Note that because the Match Register is the only possible source of an event, and the Match Register is not currently implemented, no event handling is required.

Threat model

Trusted actors:

  • host kernel

Untrusted actors:

  • guest kernel
  • guest drivers

The untrusted actors can change the state of the device through reads and writes on the Bus at the address where the device resides.

#NR Threat Mitigation
1 A malicious guest writes invalid values in the Load Register to cause overflows on subsequent reads of the Data Register. The arithmetic operations in the RTC are checked for overflows. When such a situation occurs, the state of the device is reset.
2 A malicious guest performs reads and writes from invalid offsets (that do not correspond to the RTC registers) to cause crashes or to get access to data. Reads and writes of invalid offsets are denied by the emulation, and an invalid_read/write event is called. These events can be implemented by VMMs, and extend them to generate alarms (and for example stop the execution of the malicious guest).

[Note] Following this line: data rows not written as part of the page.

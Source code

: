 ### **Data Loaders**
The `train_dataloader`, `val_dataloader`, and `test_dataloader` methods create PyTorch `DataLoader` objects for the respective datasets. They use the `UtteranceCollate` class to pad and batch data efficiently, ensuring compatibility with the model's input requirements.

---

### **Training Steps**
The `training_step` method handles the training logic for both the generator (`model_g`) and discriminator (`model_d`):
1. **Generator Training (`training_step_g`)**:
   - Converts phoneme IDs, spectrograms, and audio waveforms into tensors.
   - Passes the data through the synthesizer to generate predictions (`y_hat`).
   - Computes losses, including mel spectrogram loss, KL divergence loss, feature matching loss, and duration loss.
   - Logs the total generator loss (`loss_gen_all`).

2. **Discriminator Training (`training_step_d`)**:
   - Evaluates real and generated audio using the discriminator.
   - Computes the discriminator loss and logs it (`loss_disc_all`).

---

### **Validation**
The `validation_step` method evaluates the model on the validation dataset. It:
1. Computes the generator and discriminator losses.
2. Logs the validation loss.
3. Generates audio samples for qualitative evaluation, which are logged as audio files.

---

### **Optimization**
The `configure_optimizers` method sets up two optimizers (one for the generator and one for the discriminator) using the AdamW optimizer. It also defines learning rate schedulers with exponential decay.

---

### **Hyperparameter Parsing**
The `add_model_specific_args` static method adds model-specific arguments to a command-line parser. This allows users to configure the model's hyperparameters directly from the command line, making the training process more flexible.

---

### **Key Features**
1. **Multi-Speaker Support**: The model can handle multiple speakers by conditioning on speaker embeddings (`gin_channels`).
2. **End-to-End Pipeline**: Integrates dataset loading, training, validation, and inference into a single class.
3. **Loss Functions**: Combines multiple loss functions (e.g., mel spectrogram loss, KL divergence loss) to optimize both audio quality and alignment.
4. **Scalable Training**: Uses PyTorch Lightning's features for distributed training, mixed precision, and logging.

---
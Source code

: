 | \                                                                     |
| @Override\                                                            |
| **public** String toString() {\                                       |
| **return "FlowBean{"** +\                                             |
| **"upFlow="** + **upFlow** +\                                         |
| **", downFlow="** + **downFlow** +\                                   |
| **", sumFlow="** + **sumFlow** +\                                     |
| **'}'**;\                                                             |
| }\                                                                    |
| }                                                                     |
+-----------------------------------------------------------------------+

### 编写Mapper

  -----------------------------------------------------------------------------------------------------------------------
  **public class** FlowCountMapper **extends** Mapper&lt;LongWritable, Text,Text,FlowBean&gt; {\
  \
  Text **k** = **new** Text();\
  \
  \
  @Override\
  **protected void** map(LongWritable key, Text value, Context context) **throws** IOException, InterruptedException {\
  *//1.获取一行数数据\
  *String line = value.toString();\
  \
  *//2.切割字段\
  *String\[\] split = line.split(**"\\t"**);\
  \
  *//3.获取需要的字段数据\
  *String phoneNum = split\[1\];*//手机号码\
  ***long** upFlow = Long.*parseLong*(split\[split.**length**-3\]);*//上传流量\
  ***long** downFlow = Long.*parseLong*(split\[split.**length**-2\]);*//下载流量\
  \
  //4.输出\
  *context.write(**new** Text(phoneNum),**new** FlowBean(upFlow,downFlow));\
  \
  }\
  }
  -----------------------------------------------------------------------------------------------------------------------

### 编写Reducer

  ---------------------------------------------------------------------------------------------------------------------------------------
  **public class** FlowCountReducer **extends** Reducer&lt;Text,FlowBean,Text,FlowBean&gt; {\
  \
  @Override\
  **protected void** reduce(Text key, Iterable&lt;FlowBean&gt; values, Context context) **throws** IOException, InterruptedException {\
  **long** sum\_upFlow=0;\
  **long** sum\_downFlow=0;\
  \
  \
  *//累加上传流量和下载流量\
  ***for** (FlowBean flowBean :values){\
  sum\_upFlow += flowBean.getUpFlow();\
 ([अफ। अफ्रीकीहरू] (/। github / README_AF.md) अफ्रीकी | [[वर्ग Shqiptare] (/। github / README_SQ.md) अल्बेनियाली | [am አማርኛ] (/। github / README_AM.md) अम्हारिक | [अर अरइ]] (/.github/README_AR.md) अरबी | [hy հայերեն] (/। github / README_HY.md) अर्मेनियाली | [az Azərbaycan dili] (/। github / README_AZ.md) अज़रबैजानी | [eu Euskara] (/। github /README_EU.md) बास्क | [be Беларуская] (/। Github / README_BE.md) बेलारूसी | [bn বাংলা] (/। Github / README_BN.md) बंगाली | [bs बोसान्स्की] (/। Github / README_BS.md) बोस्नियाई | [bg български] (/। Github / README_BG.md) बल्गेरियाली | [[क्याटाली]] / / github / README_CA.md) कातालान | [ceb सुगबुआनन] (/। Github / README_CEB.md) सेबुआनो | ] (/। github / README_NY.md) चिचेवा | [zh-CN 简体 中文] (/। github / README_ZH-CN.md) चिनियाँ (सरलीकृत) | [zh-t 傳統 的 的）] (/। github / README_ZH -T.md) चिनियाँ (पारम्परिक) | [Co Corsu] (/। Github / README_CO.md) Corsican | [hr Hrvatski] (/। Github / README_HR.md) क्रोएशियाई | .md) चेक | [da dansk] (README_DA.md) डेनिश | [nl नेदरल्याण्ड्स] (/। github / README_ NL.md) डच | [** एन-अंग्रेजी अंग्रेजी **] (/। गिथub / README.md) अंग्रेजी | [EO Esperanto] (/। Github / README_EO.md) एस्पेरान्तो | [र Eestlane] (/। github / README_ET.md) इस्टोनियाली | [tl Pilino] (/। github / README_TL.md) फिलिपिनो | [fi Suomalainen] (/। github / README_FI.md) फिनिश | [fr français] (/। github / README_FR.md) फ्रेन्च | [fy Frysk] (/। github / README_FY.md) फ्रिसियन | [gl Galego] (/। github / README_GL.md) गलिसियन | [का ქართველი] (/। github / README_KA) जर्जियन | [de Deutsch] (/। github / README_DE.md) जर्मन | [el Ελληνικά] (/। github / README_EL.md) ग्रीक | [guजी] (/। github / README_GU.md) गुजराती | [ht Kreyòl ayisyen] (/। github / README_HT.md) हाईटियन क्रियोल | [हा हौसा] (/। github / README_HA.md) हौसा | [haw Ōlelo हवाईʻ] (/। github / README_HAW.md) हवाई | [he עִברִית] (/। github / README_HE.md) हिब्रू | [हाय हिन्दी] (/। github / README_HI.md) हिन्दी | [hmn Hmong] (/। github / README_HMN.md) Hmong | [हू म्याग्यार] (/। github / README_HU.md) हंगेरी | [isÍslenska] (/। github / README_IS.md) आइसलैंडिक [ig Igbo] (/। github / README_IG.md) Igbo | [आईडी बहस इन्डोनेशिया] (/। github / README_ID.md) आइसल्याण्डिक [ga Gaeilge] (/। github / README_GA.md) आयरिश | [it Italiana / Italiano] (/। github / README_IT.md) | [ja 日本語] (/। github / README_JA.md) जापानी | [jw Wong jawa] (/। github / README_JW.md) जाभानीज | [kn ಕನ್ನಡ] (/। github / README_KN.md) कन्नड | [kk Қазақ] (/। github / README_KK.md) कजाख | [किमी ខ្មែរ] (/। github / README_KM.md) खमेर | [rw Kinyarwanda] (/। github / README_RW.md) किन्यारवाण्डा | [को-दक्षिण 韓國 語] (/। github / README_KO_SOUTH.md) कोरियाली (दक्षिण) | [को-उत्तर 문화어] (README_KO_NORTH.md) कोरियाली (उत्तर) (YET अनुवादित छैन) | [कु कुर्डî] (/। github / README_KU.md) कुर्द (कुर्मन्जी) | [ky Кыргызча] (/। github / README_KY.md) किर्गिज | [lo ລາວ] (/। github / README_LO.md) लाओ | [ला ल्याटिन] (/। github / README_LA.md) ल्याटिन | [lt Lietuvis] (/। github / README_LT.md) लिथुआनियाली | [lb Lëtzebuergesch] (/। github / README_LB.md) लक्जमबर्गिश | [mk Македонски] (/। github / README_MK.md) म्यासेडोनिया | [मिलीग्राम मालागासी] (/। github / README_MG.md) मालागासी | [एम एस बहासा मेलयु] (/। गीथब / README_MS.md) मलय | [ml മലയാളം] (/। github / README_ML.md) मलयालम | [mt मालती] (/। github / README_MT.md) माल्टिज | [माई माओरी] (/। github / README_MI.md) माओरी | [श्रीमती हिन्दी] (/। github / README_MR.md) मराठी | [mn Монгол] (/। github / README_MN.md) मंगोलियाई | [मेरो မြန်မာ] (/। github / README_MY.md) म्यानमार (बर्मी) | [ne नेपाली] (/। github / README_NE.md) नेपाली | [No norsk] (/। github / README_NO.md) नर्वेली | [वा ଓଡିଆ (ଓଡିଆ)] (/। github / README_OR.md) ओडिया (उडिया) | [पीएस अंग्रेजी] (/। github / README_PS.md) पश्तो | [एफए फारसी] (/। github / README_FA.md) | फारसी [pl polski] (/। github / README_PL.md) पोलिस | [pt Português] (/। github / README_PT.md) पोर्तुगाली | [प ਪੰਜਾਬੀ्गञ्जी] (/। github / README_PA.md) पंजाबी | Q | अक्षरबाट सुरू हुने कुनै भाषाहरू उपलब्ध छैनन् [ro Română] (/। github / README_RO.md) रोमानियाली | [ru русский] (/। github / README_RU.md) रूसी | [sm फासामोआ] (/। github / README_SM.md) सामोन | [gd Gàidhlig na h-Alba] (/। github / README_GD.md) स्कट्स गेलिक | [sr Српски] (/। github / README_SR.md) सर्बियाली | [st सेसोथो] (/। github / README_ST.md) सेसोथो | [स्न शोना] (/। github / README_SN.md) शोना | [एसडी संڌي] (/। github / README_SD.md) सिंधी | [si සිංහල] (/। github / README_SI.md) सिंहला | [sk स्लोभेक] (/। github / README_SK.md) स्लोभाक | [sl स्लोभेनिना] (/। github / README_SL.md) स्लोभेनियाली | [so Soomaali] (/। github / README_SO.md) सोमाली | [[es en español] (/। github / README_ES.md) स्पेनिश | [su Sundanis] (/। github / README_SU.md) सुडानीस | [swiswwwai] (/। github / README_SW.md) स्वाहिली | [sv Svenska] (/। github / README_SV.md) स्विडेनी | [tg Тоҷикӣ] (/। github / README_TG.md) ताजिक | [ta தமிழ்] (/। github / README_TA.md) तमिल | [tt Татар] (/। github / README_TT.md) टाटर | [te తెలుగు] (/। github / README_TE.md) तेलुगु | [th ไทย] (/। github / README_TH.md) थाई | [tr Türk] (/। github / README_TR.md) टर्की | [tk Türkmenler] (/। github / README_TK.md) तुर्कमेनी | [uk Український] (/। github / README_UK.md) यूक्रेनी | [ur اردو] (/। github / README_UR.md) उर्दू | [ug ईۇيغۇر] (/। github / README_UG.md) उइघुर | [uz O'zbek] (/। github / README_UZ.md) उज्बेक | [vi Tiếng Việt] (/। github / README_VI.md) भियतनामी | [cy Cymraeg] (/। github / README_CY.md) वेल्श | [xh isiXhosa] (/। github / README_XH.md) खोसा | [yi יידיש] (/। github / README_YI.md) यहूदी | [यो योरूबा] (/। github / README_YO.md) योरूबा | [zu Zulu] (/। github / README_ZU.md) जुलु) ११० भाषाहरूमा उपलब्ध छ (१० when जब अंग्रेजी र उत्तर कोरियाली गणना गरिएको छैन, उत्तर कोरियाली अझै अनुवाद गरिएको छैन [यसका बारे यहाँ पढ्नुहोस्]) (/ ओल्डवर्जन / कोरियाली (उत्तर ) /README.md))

Save/restore state support

This support is offered for the Rtc and the Serial devices by the following abstractions:

  • <Device>State -> which keeps the hardware state of the <Device>;
  • <Device>StateSer -> which can be used by customers who need a <Device>State that is also (De)Serialize and/or Versionize. If the customers want a different state than the upstream one, then they can implement From (or similar mechanisms) in their products to convert the upstream state to the desired product state.

A detailed design document for the save/restore state support in rust-vmm can be found here.

Compatibility between vm-superio and vm-superio-ser versions

Each time there's a change in a state from vm-superio, that change needs to be propagated in the corresponding state from vm-superio-ser. To keep the compatibility between the release versions of these two crates, once we have a new release of vm-superio that implied a change in vm-superio-ser, we need to have a new release of vm-superio-ser as well. Therefore, the vm-superio-ser crate has an exact version of vm-superio as dependency.